Moz Q&A is closed.
After more than 13 years, and tens of thousands of questions, Moz Q&A closed on 12th December 2024. Whilst we’re not completely removing the content - many posts will still be possible to view - we have locked both new posts and new replies. More details here.
What happens to crawled URLs subsequently blocked by robots.txt?
-
We have a very large store with 278,146 individual product pages. Since these are all various sizes and packaging quantities of less than 200 product categories my feeling is that Google would be better off making sure our category pages are indexed.
I would like to block all product pages via robots.txt until we are sure all category pages are indexed, then unblock them. Our product pages rarely change, no ratings or product reviews so there is little reason for a search engine to revisit a product page.
The sales team is afraid blocking a previously indexed product page will result in in it being removed from the Google index and would prefer to submit the categories by hand, 10 per day via requested crawling.
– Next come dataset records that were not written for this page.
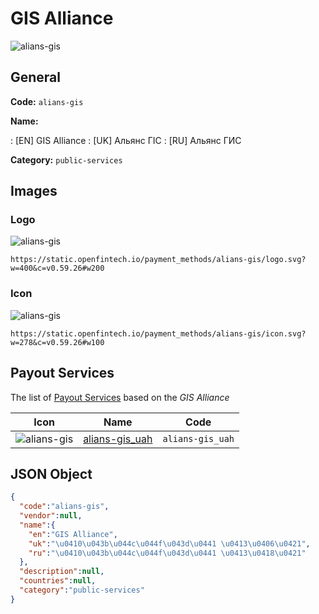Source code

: 
# GIS Alliance 
![alians-gis](https://static.openfintech.io/payment_methods/alians-gis/logo.svg?w=400&c=v0.59.26#w200)  

## General 
**Code:** `alians-gis` 
 
**Name:** 
 
:	[EN] GIS Alliance 
:	[UK] Альянс ГІС 
:	[RU] Альянс ГИС 
 
**Category:** `public-services` 
 

## Images 

### Logo 
![alians-gis](https://static.openfintech.io/payment_methods/alians-gis/logo.svg?w=400&c=v0.59.26#w200)  

```
https://static.openfintech.io/payment_methods/alians-gis/logo.svg?w=400&c=v0.59.26#w200
```  

### Icon 
![alians-gis](https://static.openfintech.io/payment_methods/alians-gis/icon.svg?w=278&c=v0.59.26#w100)  

```
https://static.openfintech.io/payment_methods/alians-gis/icon.svg?w=278&c=v0.59.26#w100
```  

## Payout Services 
 
The list of [Payout Services](/payout-services/) based on the _GIS Alliance_ 

|Icon|Name|Code| 
|:---:|:---:|:---:| 
|![alians-gis](https://static.openfintech.io/payout_methods/alians-gis/icon.png?w=278&c=v0.59.26#w40) |[alians-gis_uah](/payout-services/alians-gis_uah/)|`alians-gis_uah`| 
 

## JSON Object 

```json
{
  "code":"alians-gis",
  "vendor":null,
  "name":{
    "en":"GIS Alliance",
    "uk":"\u0410\u043b\u044c\u044f\u043d\u0441 \u0413\u0406\u0421",
    "ru":"\u0410\u043b\u044c\u044f\u043d\u0441 \u0413\u0418\u0421"
  },
  "description":null,
  "countries":null,
  "category":"public-services"
}
```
Which is the better practice?
-
@aspenfasteners To my understanding, disallowing a page or folder in robots.txt does not remove pages from Google's index. It merely gives a directive to not crawl those pages/folders. In fact, when pages are accidentally indexed and one wants to remove them from the index, it is important to actually NOT disallow them in robots.txt, so that Google can crawl those pages and discover the meta NOINDEX tags on the pages. The meta NOINDEX tags are the directive to remove a page from the index, or to not index it in the first place. This is different than a robots.txt directive, whcih is intended to allow or disallow crawling. Crawling does not equal indexing.
So, you could keep the pages indexable, and simply block them in your robots.txt file, if you want. If they've already been indexed, they should not disappear quickly (they might, over time though). BUT if they haven't been indexed yet, this would prevent them from being discovered.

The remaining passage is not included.